* [Assignment] Find every line containing the string "Batch" in the data below, and report how many there are, with no other words.

Plain-text document sources:
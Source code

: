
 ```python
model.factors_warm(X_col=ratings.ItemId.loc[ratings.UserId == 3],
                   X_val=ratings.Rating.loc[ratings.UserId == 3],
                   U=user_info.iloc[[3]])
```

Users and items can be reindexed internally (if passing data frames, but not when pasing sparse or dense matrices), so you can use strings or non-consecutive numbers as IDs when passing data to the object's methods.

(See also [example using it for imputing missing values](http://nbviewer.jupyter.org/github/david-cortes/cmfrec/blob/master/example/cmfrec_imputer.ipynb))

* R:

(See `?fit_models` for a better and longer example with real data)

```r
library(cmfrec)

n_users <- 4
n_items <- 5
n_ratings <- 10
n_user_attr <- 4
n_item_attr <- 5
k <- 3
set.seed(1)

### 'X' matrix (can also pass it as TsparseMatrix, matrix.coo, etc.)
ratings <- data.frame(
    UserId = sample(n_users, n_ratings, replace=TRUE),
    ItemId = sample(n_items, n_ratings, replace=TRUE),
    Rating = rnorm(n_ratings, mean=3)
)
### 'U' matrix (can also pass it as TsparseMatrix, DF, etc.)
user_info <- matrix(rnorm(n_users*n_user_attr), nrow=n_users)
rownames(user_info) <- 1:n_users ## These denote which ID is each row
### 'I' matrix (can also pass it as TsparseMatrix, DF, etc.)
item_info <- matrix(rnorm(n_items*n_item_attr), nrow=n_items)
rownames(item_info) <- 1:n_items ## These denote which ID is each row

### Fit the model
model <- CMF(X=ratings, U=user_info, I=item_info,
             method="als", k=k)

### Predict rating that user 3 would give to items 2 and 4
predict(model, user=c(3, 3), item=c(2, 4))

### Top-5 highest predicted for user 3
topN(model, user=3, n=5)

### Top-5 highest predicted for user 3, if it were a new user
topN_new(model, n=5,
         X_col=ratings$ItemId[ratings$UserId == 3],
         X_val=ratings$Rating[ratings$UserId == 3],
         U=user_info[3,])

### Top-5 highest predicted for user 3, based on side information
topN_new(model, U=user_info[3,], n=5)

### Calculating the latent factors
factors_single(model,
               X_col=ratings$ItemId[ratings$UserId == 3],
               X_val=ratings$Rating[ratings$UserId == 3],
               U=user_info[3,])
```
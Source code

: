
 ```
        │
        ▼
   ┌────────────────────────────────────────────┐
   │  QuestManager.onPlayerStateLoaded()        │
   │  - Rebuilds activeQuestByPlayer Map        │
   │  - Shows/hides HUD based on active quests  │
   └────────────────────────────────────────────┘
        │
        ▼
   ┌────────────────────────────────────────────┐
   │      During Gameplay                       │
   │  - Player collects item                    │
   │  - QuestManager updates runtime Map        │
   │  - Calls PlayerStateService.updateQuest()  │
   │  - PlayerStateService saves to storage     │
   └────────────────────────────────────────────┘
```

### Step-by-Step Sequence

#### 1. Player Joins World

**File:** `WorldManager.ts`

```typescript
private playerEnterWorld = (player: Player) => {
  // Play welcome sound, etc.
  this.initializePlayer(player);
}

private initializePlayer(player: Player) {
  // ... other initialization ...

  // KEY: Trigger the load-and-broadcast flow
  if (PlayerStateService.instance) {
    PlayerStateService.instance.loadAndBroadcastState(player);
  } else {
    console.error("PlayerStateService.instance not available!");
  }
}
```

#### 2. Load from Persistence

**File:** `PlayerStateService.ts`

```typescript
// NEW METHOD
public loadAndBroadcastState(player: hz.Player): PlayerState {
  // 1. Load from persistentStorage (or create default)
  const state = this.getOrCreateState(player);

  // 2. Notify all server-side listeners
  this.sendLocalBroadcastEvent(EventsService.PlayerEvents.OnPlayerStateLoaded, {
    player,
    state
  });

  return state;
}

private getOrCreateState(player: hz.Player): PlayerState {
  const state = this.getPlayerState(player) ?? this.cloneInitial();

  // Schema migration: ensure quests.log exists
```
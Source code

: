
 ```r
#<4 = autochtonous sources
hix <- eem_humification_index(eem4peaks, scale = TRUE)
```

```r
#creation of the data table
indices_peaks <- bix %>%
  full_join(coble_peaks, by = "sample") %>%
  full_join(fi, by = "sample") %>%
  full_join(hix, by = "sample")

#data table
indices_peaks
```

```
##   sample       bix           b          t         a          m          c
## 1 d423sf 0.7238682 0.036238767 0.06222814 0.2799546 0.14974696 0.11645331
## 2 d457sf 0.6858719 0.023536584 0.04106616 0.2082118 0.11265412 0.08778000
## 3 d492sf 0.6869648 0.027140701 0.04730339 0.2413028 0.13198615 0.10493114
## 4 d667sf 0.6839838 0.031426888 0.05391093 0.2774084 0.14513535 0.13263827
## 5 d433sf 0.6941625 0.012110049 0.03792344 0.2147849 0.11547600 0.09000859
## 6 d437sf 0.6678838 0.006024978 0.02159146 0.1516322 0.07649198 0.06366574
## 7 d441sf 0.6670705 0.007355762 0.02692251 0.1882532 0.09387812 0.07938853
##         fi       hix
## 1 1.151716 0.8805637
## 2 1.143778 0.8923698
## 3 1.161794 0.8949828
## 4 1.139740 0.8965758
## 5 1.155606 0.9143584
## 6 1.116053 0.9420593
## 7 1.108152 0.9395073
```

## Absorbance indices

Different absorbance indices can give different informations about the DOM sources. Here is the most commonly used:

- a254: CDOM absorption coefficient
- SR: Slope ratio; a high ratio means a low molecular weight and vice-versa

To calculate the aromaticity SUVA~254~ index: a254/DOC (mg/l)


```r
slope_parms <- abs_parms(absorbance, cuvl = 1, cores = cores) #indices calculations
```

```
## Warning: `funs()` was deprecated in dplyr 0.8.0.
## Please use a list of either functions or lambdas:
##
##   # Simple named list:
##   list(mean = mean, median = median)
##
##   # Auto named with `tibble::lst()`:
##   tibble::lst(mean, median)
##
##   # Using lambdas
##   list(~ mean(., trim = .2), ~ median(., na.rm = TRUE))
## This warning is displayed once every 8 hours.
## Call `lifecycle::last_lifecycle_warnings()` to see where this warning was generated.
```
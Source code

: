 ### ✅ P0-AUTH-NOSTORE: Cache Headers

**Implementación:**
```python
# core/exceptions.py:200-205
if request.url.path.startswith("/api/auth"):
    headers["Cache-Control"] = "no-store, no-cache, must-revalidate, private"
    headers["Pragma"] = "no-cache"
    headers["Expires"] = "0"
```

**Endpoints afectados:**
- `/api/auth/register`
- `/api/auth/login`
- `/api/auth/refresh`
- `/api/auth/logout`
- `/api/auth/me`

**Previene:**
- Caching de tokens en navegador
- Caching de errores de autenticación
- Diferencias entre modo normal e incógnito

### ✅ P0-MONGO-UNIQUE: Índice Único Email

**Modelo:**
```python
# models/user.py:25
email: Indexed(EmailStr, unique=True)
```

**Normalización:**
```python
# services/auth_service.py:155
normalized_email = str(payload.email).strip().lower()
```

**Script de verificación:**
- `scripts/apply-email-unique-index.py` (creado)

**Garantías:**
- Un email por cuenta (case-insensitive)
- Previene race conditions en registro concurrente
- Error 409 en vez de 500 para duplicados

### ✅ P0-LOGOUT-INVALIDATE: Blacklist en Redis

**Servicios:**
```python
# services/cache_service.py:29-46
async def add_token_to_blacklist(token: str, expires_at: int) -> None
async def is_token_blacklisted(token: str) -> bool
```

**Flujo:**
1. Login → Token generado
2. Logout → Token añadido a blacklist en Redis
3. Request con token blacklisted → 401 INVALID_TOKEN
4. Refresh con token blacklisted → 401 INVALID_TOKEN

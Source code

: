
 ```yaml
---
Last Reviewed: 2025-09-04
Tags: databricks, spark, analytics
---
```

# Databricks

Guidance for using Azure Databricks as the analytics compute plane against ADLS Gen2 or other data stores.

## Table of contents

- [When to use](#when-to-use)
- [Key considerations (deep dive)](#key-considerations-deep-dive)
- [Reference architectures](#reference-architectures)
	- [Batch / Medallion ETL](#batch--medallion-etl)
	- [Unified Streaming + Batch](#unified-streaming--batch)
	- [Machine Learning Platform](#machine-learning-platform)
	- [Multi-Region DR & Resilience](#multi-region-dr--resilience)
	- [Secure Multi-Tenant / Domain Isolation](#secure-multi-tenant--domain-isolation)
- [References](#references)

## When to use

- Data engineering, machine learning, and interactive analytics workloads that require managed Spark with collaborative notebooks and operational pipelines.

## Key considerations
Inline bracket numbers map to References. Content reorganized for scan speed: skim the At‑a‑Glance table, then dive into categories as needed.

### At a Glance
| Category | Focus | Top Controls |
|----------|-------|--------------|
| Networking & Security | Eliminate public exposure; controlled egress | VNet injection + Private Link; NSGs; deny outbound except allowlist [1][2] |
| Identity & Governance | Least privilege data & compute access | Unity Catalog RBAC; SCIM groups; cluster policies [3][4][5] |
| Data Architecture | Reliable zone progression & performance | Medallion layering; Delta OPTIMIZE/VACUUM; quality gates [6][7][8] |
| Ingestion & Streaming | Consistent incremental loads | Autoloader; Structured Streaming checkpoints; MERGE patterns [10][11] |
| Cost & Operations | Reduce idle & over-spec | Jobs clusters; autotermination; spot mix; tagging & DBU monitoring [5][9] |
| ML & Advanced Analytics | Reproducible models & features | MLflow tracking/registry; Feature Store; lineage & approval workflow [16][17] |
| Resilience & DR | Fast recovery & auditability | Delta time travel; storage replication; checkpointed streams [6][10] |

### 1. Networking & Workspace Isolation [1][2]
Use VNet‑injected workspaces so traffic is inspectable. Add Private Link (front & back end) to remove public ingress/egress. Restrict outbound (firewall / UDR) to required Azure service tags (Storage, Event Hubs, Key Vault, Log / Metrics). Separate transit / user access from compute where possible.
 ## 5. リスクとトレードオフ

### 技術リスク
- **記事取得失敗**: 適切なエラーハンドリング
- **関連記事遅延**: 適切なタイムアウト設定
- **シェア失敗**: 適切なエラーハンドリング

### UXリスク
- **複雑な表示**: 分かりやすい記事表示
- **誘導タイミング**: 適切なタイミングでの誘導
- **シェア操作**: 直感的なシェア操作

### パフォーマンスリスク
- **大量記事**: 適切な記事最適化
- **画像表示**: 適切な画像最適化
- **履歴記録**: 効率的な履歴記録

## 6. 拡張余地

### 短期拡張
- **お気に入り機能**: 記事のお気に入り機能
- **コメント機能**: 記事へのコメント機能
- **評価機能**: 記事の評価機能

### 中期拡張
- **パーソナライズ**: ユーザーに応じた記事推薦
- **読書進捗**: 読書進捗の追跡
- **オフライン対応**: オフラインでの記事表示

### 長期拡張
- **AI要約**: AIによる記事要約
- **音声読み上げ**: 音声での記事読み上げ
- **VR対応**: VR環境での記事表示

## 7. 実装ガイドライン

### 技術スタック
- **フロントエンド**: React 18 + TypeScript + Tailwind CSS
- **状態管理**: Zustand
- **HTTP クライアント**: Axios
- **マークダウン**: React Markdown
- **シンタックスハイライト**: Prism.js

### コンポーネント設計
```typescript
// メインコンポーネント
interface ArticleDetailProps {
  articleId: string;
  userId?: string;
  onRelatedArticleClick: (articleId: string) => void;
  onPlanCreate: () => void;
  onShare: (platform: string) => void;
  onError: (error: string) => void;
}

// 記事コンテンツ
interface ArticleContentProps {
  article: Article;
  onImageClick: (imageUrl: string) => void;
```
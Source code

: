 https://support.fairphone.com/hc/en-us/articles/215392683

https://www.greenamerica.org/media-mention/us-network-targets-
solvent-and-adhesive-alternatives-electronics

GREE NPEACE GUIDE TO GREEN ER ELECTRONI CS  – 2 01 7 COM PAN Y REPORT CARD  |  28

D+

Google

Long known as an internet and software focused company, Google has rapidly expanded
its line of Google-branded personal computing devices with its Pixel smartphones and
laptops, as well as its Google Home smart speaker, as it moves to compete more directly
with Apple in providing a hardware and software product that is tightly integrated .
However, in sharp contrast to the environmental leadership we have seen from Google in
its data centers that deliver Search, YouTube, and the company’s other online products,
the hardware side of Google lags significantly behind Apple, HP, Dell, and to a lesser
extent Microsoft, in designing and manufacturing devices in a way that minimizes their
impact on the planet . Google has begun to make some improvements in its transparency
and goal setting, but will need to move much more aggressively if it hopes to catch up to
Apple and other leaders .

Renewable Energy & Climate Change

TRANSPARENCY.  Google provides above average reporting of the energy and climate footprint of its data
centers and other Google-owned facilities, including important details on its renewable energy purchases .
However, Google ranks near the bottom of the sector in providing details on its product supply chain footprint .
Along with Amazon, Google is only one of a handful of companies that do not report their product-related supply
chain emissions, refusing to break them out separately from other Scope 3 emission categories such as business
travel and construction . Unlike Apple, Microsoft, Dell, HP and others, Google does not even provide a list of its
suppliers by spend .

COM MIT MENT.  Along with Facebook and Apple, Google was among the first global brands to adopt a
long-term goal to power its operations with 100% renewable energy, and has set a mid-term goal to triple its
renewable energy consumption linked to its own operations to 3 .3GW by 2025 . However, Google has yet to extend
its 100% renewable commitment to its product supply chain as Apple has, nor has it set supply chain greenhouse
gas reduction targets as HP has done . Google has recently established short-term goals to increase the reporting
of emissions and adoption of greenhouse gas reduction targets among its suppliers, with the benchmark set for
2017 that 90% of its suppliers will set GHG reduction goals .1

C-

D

* [Written reply] 2